Your copy should repeat the data that follows exactly and contain no image.

Data to examine START

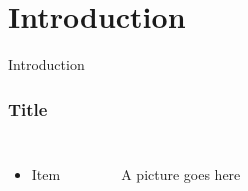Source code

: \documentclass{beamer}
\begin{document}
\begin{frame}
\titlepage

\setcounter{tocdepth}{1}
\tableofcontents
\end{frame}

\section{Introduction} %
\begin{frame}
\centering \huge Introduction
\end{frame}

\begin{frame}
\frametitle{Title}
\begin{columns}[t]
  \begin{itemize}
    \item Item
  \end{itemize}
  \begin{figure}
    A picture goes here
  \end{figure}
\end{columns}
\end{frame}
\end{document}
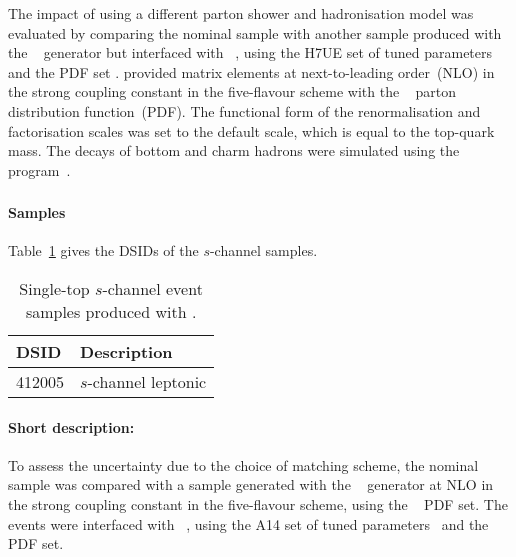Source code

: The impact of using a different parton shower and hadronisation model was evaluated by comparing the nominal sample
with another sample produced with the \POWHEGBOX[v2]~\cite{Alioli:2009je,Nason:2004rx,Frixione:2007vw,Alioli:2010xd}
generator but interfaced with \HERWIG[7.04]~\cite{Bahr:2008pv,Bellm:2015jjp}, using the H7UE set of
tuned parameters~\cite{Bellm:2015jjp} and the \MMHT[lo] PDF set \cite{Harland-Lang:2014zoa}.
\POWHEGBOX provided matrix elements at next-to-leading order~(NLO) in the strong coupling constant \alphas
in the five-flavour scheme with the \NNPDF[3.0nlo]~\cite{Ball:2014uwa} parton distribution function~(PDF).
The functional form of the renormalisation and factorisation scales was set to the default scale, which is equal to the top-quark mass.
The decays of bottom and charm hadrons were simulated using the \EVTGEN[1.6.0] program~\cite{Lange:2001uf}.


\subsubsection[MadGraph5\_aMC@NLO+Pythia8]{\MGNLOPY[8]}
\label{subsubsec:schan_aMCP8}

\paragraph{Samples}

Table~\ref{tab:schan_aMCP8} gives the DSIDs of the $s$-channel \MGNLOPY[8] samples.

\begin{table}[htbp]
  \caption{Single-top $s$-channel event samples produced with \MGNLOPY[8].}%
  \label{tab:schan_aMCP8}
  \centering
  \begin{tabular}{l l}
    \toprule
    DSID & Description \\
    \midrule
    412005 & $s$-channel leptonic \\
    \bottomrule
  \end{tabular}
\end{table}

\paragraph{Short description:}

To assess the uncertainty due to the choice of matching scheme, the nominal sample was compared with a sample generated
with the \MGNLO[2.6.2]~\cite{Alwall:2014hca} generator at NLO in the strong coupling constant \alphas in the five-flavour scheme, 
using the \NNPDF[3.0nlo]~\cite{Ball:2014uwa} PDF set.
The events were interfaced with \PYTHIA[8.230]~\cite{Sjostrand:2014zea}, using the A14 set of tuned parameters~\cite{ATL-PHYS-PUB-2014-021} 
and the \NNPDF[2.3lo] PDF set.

Data to examine END

> **Answer section**
Source code

: \documentclass{beamer}
\begin{document}
\begin{frame}
\titlepage

\setcounter{tocdepth}{1}
\tableofcontents
\end{frame}

\section{Introduction} %
\begin{frame}
\centering \huge Introduction
\end{frame}

\begin{frame}
\frametitle{Title}
\begin{columns}[t]
  \begin{itemize}
    \item Item
  \end{itemize}
  \begin{figure}
    A picture goes here
  \end{figure}
\end{columns}
\end{frame}
\end{document}
Source code

: The impact of using a different parton shower and hadronisation model was evaluated by comparing the nominal sample
with another sample produced with the \POWHEGBOX[v2]~\cite{Alioli:2009je,Nason:2004rx,Frixione:2007vw,Alioli:2010xd}
generator but interfaced with \HERWIG[7.04]~\cite{Bahr:2008pv,Bellm:2015jjp}, using the H7UE set of
tuned parameters~\cite{Bellm:2015jjp} and the \MMHT[lo] PDF set \cite{Harland-Lang:2014zoa}.
\POWHEGBOX provided matrix elements at next-to-leading order~(NLO) in the strong coupling constant \alphas
in the five-flavour scheme with the \NNPDF[3.0nlo]~\cite{Ball:2014uwa} parton distribution function~(PDF).
The functional form of the renormalisation and factorisation scales was set to the default scale, which is equal to the top-quark mass.
The decays of bottom and charm hadrons were simulated using the \EVTGEN[1.6.0] program~\cite{Lange:2001uf}.


\subsubsection[MadGraph5\_aMC@NLO+Pythia8]{\MGNLOPY[8]}
\label{subsubsec:schan_aMCP8}

\paragraph{Samples}

Table~\ref{tab:schan_aMCP8} gives the DSIDs of the $s$-channel \MGNLOPY[8] samples.

\begin{table}[htbp]
  \caption{Single-top $s$-channel event samples produced with \MGNLOPY[8].}%
  \label{tab:schan_aMCP8}
  \centering
  \begin{tabular}{l l}
    \toprule
    DSID & Description \\
    \midrule
    412005 & $s$-channel leptonic \\
    \bottomrule
  \end{tabular}
\end{table}

\paragraph{Short description:}

To assess the uncertainty due to the choice of matching scheme, the nominal sample was compared with a sample generated
with the \MGNLO[2.6.2]~\cite{Alwall:2014hca} generator at NLO in the strong coupling constant \alphas in the five-flavour scheme, 
using the \NNPDF[3.0nlo]~\cite{Ball:2014uwa} PDF set.
The events were interfaced with \PYTHIA[8.230]~\cite{Sjostrand:2014zea}, using the A14 set of tuned parameters~\cite{ATL-PHYS-PUB-2014-021} 
and the \NNPDF[2.3lo] PDF set.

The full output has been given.